++++ DATA SECTION

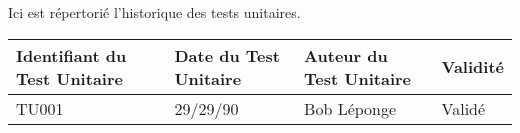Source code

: 
Ici est répertorié l'historique des tests unitaires. \\

\begin{table}[H]
\centering
	\begin{tabularx}{17.4cm}{|X|X|X|X|}
	\hline
	\rowcolor{gray!40} Identifiant du Test Unitaire & Date du Test Unitaire & Auteur du Test Unitaire & Validité\\
	\hline
	 TU001 & 29/29/90 & Bob Léponge & Validé \\
	\hline
	\end{tabularx}
\end{table}

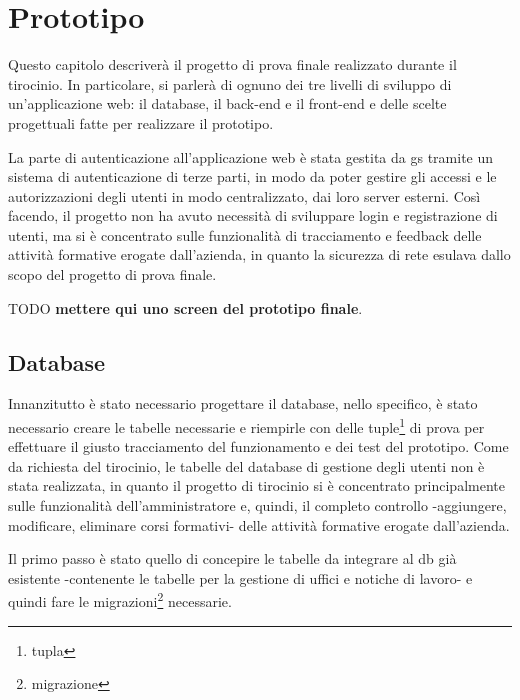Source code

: \chapter{Prototipo}\label{ch:prototipo}
Questo capitolo descriverà il progetto di prova finale realizzato durante il tirocinio. In particolare, si parlerà di ognuno dei tre livelli di sviluppo di un'applicazione web: il database, il back-end e il front-end e delle scelte progettuali fatte per realizzare il prototipo.

La parte di autenticazione all'applicazione web è stata gestita da \acrfull{gs} tramite un sistema di autenticazione di terze parti, in modo da poter gestire gli accessi e le autorizzazioni degli utenti in modo centralizzato, dai loro server esterni. Così facendo, il progetto non ha avuto necessità di sviluppare login e registrazione di utenti, ma si è concentrato sulle funzionalità di tracciamento e feedback delle attività formative erogate dall'azienda, in quanto la sicurezza di rete esulava dallo scopo del progetto di prova finale.\newline

TODO {\textbf{ mettere qui uno screen del prototipo finale}.}

\newpage
\section{Database}\label{sec:database}
Innanzitutto è stato necessario progettare il database, nello specifico, è stato necessario creare le tabelle necessarie e riempirle con delle tuple\footnote{\glsdesc{tupla}} di prova per effettuare il giusto tracciamento del funzionamento e dei test del prototipo. 
Come da richiesta del tirocinio, le tabelle del database di gestione degli utenti non è stata realizzata, in quanto il progetto di tirocinio si è concentrato principalmente sulle funzionalità dell'amministratore e, quindi, il completo controllo -aggiungere, modificare, eliminare corsi formativi- delle attività formative erogate dall'azienda.

Il primo passo è stato quello di concepire le tabelle da integrare al \acrshort{db} già esistente -contenente le tabelle per la gestione di uffici e notiche di lavoro- e quindi fare le migrazioni\footnote{\glsdesc{migrazione}} necessarie.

++++++++

PROBLEM STATEMENT:
What is needed is the whole listing again, set down exactly, without its pictures.

THE COMPLETED TASK:
Source code

: 
Ici est répertorié l'historique des tests unitaires. \\

\begin{table}[H]
\centering
	\begin{tabularx}{17.4cm}{|X|X|X|X|}
	\hline
	\rowcolor{gray!40} Identifiant du Test Unitaire & Date du Test Unitaire & Auteur du Test Unitaire & Validité\\
	\hline
	 TU001 & 29/29/90 & Bob Léponge & Validé \\
	\hline
	\end{tabularx}
\end{table}

Source code

: \chapter{Prototipo}\label{ch:prototipo}
Questo capitolo descriverà il progetto di prova finale realizzato durante il tirocinio. In particolare, si parlerà di ognuno dei tre livelli di sviluppo di un'applicazione web: il database, il back-end e il front-end e delle scelte progettuali fatte per realizzare il prototipo.

La parte di autenticazione all'applicazione web è stata gestita da \acrfull{gs} tramite un sistema di autenticazione di terze parti, in modo da poter gestire gli accessi e le autorizzazioni degli utenti in modo centralizzato, dai loro server esterni. Così facendo, il progetto non ha avuto necessità di sviluppare login e registrazione di utenti, ma si è concentrato sulle funzionalità di tracciamento e feedback delle attività formative erogate dall'azienda, in quanto la sicurezza di rete esulava dallo scopo del progetto di prova finale.\newline

TODO {\textbf{ mettere qui uno screen del prototipo finale}.}

\newpage
\section{Database}\label{sec:database}
Innanzitutto è stato necessario progettare il database, nello specifico, è stato necessario creare le tabelle necessarie e riempirle con delle tuple\footnote{\glsdesc{tupla}} di prova per effettuare il giusto tracciamento del funzionamento e dei test del prototipo. 
Come da richiesta del tirocinio, le tabelle del database di gestione degli utenti non è stata realizzata, in quanto il progetto di tirocinio si è concentrato principalmente sulle funzionalità dell'amministratore e, quindi, il completo controllo -aggiungere, modificare, eliminare corsi formativi- delle attività formative erogate dall'azienda.

Il primo passo è stato quello di concepire le tabelle da integrare al \acrshort{db} già esistente -contenente le tabelle per la gestione di uffici e notiche di lavoro- e quindi fare le migrazioni\footnote{\glsdesc{migrazione}} necessarie.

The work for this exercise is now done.